A man who looks up to celebrities (a group of people) will never become one of them.
A man who looks up to celebrities (a group of people) will never become a celebrity.
After all, "a man" (literally one man) doesn't become more than one of anything, he joins a group, in this case, of celebrities.
It perhaps sounds more natural in a different context:
'Do you like these greetings cards?' 'No, I prefer these ones.'
The only pronoun here that doesn't sound awkward to me is "them":
Men who look up to celebrities will never become them.
However, this is a little bit ambiguous because it could be interpreted as meaning that the men will never become the specific celebrities they look up to, rather than become celebrities at all. (That is, will a man who looks up to Tom Hanks never become a celebrity, or will he only never become Tom Hanks?)
So I would just duplicate the word "celebrities":
Men who look up to celebrities will never become celebrities themselves.

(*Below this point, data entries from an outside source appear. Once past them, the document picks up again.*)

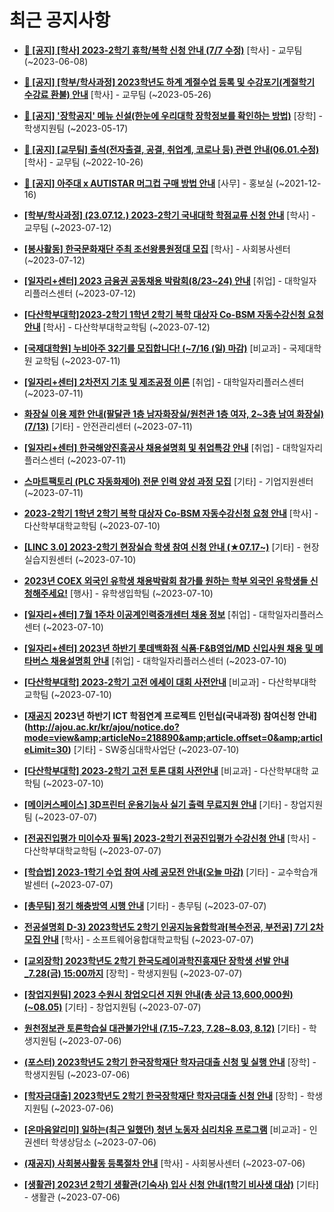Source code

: # 최근 공지사항

* **[📌 [공지] [학사] 2023-2학기 휴학/복학 신청 안내 (7/7 수정)](http://ajou.ac.kr/kr/ajou/notice.do?mode=view&amp;articleNo=215587&amp;article.offset=0&amp;articleLimit=30)**
 [학사] - 교무팀 (~2023-06-08)

* **[📌 [공지] [학부/학사과정] 2023학년도 하계 계절수업 등록 및 수강포기(계절학기 수강료 환불) 안내](http://ajou.ac.kr/kr/ajou/notice.do?mode=view&amp;articleNo=215210&amp;article.offset=0&amp;articleLimit=30)**
 [학사] - 교무팀 (~2023-05-26)

* **[📌 [공지] &#x27;장학공지&#x27; 메뉴 신설(한눈에 우리대학 장학정보를 확인하는 방법)](http://ajou.ac.kr/kr/ajou/notice.do?mode=view&amp;articleNo=214764&amp;article.offset=0&amp;articleLimit=30)**
 [장학] - 학생지원팀 (~2023-05-17)

* **[📌 [공지] [교무팀] 출석(전자출결, 공결, 취업계, 코로나 등) 관련 안내(06.01.수정)](http://ajou.ac.kr/kr/ajou/notice.do?mode=view&amp;articleNo=205552&amp;article.offset=0&amp;articleLimit=30)**
 [학사] - 교무팀 (~2022-10-26)

* **[📌 [공지] 아주대 x AUTISTAR 머그컵 구매 방법 안내](http://ajou.ac.kr/kr/ajou/notice.do?mode=view&amp;articleNo=147976&amp;article.offset=0&amp;articleLimit=30)**
 [사무] - 홍보실 (~2021-12-16)

* **[[학부/학사과정] (23.07.12.) 2023-2학기 국내대학 학점교류 신청 안내](http://ajou.ac.kr/kr/ajou/notice.do?mode=view&amp;articleNo=218977&amp;article.offset=0&amp;articleLimit=30)**
 [학사] - 교무팀 (~2023-07-12)

* **[[봉사활동] 한국문화재단 주최 조선왕릉원정대 모집](http://ajou.ac.kr/kr/ajou/notice.do?mode=view&amp;articleNo=218974&amp;article.offset=0&amp;articleLimit=30)**
 [학사] - 사회봉사센터 (~2023-07-12)

* **[[일자리+센터] 2023 금융권 공동채용 박람회(8/23~24) 안내](http://ajou.ac.kr/kr/ajou/notice.do?mode=view&amp;articleNo=218972&amp;article.offset=0&amp;articleLimit=30)**
 [취업] - 대학일자리플러스센터 (~2023-07-12)

* **[[다산학부대학]2023-2학기 1학년 2학기 복학 대상자 Co-BSM 자동수강신청 요청 안내](http://ajou.ac.kr/kr/ajou/notice.do?mode=view&amp;articleNo=218971&amp;article.offset=0&amp;articleLimit=30)**
 [학사] - 다산학부대학교학팀 (~2023-07-12)

* **[[국제대학원] 누비아주 32기를 모집합니다! (~7/16 (일) 마감)](http://ajou.ac.kr/kr/ajou/notice.do?mode=view&amp;articleNo=218962&amp;article.offset=0&amp;articleLimit=30)**
 [비교과] - 국제대학원 교학팀 (~2023-07-11)

* **[[일자리+센터] 2차전지 기초 및 제조공정 이론](http://ajou.ac.kr/kr/ajou/notice.do?mode=view&amp;articleNo=218960&amp;article.offset=0&amp;articleLimit=30)**
 [취업] - 대학일자리플러스센터 (~2023-07-11)

* **[화장실 이용 제한 안내(팔달관 1층 남자화장실/원천관 1층 여자, 2~3층 남여 화장실)(7/13)](http://ajou.ac.kr/kr/ajou/notice.do?mode=view&amp;articleNo=218946&amp;article.offset=0&amp;articleLimit=30)**
 [기타] - 안전관리센터 (~2023-07-11)

* **[[일자리+센터] 한국해양진흥공사 채용설명회 및 취업특강 안내](http://ajou.ac.kr/kr/ajou/notice.do?mode=view&amp;articleNo=218938&amp;article.offset=0&amp;articleLimit=30)**
 [취업] - 대학일자리플러스센터 (~2023-07-11)

* **[스마트팩토리 (PLC 자동화제어) 전문 인력 양성 과정 모집](http://ajou.ac.kr/kr/ajou/notice.do?mode=view&amp;articleNo=218929&amp;article.offset=0&amp;articleLimit=30)**
 [기타] - 기업지원센터 (~2023-07-11)

* **[2023-2학기 1학년 2학기 복학 대상자 Co-BSM 자동수강신청 요청 안내](http://ajou.ac.kr/kr/ajou/notice.do?mode=view&amp;articleNo=218921&amp;article.offset=0&amp;articleLimit=30)**
 [학사] - 다산학부대학교학팀 (~2023-07-10)

* **[[LINC 3.0] 2023-2학기 현장실습 학생 참여 신청 안내 (★07.17~)](http://ajou.ac.kr/kr/ajou/notice.do?mode=view&amp;articleNo=218914&amp;article.offset=0&amp;articleLimit=30)**
 [기타] - 현장실습지원센터 (~2023-07-10)

* **[2023년 COEX 외국인 유학생 채용박람회 참가를 원하는 학부 외국인 유학생들 신청해주세요!](http://ajou.ac.kr/kr/ajou/notice.do?mode=view&amp;articleNo=218905&amp;article.offset=0&amp;articleLimit=30)**
 [행사] - 유학생입학팀 (~2023-07-10)

* **[[일자리+센터] 7월 1주차 이공계인력중개센터 채용 정보](http://ajou.ac.kr/kr/ajou/notice.do?mode=view&amp;articleNo=218897&amp;article.offset=0&amp;articleLimit=30)**
 [취업] - 대학일자리플러스센터 (~2023-07-10)

* **[[일자리+센터] 2023년 하반기 롯데백화점 식품·F&amp;B영업/MD 신입사원 채용 및 메타버스 채용설명회 안내](http://ajou.ac.kr/kr/ajou/notice.do?mode=view&amp;articleNo=218896&amp;article.offset=0&amp;articleLimit=30)**
 [취업] - 대학일자리플러스센터 (~2023-07-10)

* **[[다산학부대학] 2023-2학기 고전 에세이 대회 사전안내](http://ajou.ac.kr/kr/ajou/notice.do?mode=view&amp;articleNo=218895&amp;article.offset=0&amp;articleLimit=30)**
 [비교과] - 다산학부대학 교학팀 (~2023-07-10)

* **[[재공지](~07.12) 2023년 하반기 ICT 학점연계 프로젝트 인턴십(국내과정) 참여신청 안내](http://ajou.ac.kr/kr/ajou/notice.do?mode=view&amp;articleNo=218890&amp;article.offset=0&amp;articleLimit=30)**
 [기타] - SW중심대학사업단 (~2023-07-10)

* **[[다산학부대학] 2023-2학기 고전 토론 대회 사전안내](http://ajou.ac.kr/kr/ajou/notice.do?mode=view&amp;articleNo=218889&amp;article.offset=0&amp;articleLimit=30)**
 [비교과] - 다산학부대학 교학팀 (~2023-07-10)

* **[[메이커스페이스] 3D프린터 운용기능사 실기 출력 무료지원 안내](http://ajou.ac.kr/kr/ajou/notice.do?mode=view&amp;articleNo=218867&amp;article.offset=0&amp;articleLimit=30)**
 [기타] - 창업지원팀 (~2023-07-07)

* **[[전공진입평가 미이수자 필독] 2023-2학기 전공진입평가 수강신청 안내](http://ajou.ac.kr/kr/ajou/notice.do?mode=view&amp;articleNo=218866&amp;article.offset=0&amp;articleLimit=30)**
 [학사] - 다산학부대학교학팀 (~2023-07-07)

* **[[학습법] 2023-1학기 수업 참여 사례 공모전 안내(오늘 마감)](http://ajou.ac.kr/kr/ajou/notice.do?mode=view&amp;articleNo=218850&amp;article.offset=0&amp;articleLimit=30)**
 [기타] - 교수학습개발센터 (~2023-07-07)

* **[[총무팀] 정기 해충방역 시행 안내](http://ajou.ac.kr/kr/ajou/notice.do?mode=view&amp;articleNo=218846&amp;article.offset=0&amp;articleLimit=30)**
 [기타] - 총무팀 (~2023-07-07)

* **[전공설명회 D-3) 2023학년도 2학기 인공지능융합학과[복수전공, 부전공] 7기 2차 모집 안내](http://ajou.ac.kr/kr/ajou/notice.do?mode=view&amp;articleNo=218841&amp;article.offset=0&amp;articleLimit=30)**
 [학사] - 소프트웨어융합대학교학팀 (~2023-07-07)

* **[[교외장학] 2023학년도 2학기 한국도레이과학진흥재단 장학생 선발 안내_7.28(금) 15:00까지](http://ajou.ac.kr/kr/ajou/notice.do?mode=view&amp;articleNo=218838&amp;article.offset=0&amp;articleLimit=30)**
 [장학] - 학생지원팀 (~2023-07-07)

* **[[창업지원팀] 2023 수원시 창업오디션 지원 안내(총 상금 13,600,000원)(~08.05)](http://ajou.ac.kr/kr/ajou/notice.do?mode=view&amp;articleNo=218835&amp;article.offset=0&amp;articleLimit=30)**
 [기타] - 창업지원팀 (~2023-07-07)

* **[원천정보관 토론학습실 대관불가안내 (7.15~7.23, 7.28~8.03, 8.12)](http://ajou.ac.kr/kr/ajou/notice.do?mode=view&amp;articleNo=218826&amp;article.offset=0&amp;articleLimit=30)**
 [기타] - 학생지원팀 (~2023-07-06)

* **[(포스터) 2023학년도 2학기 한국장학재단 학자금대출 신청 및 실행 안내](http://ajou.ac.kr/kr/ajou/notice.do?mode=view&amp;articleNo=218824&amp;article.offset=0&amp;articleLimit=30)**
 [장학] - 학생지원팀 (~2023-07-06)

* **[[학자금대출] 2023학년도 2학기 한국장학재단 학자금대출 신청 안내](http://ajou.ac.kr/kr/ajou/notice.do?mode=view&amp;articleNo=218817&amp;article.offset=0&amp;articleLimit=30)**
 [장학] - 학생지원팀 (~2023-07-06)

* **[[온마음알리미] 일하는(최근 일했던) 청년 노동자 심리치유 프로그램](http://ajou.ac.kr/kr/ajou/notice.do?mode=view&amp;articleNo=218816&amp;article.offset=0&amp;articleLimit=30)**
 [비교과] - 인권센터 학생상담소 (~2023-07-06)

* **[(재공지) 사회봉사활동 등록절차 안내](http://ajou.ac.kr/kr/ajou/notice.do?mode=view&amp;articleNo=218806&amp;article.offset=0&amp;articleLimit=30)**
 [학사] - 사회봉사센터 (~2023-07-06)

* **[[생활관] 2023년 2학기 생활관(기숙사) 입사 신청 안내(1학기 비사생 대상)](http://ajou.ac.kr/kr/ajou/notice.do?mode=view&amp;articleNo=218805&amp;article.offset=0&amp;articleLimit=30)**
 [기타] - 생활관 (~2023-07-06)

The addition of "themselves" is not strictly necessary but it helps to emphasise that the second use of the word "celebrities" does not refer to the same people as the first one does.
"A man who looks up to celebrities will never become one of them" sort of fixes the semantics of it.
Become a man? Become one (with nature)? Become one of them.
Beats becoming ones such that they thus are.